The town is grouped in a single area in which several neighborhoods are distinguished: Barrutxi, Butarte, the countryside, Mendia, the Pico and the square. In the past there was another neighborhood in the foothills of Mount Eskoritas, of which there is only the hermitage of Our Lady of Etxaurren, which gave the district its name. In 2015 its population is 33 inhabitants.

The first data that speaks to us of human presence in the jurisdictional term of Menoio go back to the prehistory with the dolmen of the camps of Oletar, megalithic Monument of the year 2,500 before Christ, which was discovered in 1919. 

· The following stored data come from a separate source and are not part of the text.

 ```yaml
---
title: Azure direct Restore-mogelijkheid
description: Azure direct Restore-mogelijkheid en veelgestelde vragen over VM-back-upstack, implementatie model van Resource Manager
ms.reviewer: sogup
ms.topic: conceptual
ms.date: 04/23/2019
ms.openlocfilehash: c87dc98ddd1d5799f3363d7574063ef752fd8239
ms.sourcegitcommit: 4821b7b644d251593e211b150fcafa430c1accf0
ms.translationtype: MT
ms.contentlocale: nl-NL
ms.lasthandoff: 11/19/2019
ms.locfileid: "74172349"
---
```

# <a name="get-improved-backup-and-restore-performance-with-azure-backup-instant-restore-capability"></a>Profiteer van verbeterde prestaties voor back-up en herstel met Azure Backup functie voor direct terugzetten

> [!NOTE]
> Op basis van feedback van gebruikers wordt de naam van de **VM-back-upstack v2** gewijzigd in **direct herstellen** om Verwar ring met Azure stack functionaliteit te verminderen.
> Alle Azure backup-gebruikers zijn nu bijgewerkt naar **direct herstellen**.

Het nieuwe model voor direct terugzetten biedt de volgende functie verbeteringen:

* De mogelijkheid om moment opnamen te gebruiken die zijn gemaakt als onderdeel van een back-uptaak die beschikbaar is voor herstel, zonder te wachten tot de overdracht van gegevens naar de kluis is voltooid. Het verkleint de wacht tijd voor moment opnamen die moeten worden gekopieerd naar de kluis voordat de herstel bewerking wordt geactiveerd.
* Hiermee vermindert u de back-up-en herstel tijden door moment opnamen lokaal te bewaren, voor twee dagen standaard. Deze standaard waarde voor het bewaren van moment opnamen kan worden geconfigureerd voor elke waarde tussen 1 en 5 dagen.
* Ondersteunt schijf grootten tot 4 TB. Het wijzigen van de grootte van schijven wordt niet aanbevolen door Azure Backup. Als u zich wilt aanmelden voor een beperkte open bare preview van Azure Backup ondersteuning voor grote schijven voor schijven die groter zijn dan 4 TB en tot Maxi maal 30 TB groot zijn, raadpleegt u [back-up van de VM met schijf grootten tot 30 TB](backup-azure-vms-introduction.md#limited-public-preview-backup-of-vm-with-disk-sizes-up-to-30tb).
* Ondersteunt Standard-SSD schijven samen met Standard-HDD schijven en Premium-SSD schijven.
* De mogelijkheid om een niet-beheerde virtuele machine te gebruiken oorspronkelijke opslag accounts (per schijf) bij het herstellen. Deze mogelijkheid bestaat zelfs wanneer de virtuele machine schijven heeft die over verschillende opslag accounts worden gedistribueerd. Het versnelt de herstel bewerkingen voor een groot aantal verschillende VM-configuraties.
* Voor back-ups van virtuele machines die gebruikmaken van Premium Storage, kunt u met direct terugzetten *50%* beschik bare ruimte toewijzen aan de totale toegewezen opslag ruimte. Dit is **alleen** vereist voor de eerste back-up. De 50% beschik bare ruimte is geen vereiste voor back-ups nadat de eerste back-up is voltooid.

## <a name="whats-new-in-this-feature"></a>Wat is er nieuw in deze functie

But apart from this fact, the history of Menoio goes back to at least 900 years. The oldest documentary evidence about its existence is of the year 1114 in which it appears as a witness and guarantor of the donation of the monastery of Obaldia (Madaria) to San Millán de la Cogolla a certain Alvar López de Menoyo. 

Among the outstanding buildings are the Hermitage of Etxaurren and the palace of Santa Casilda, as well as a medieval tower located in the center of the village.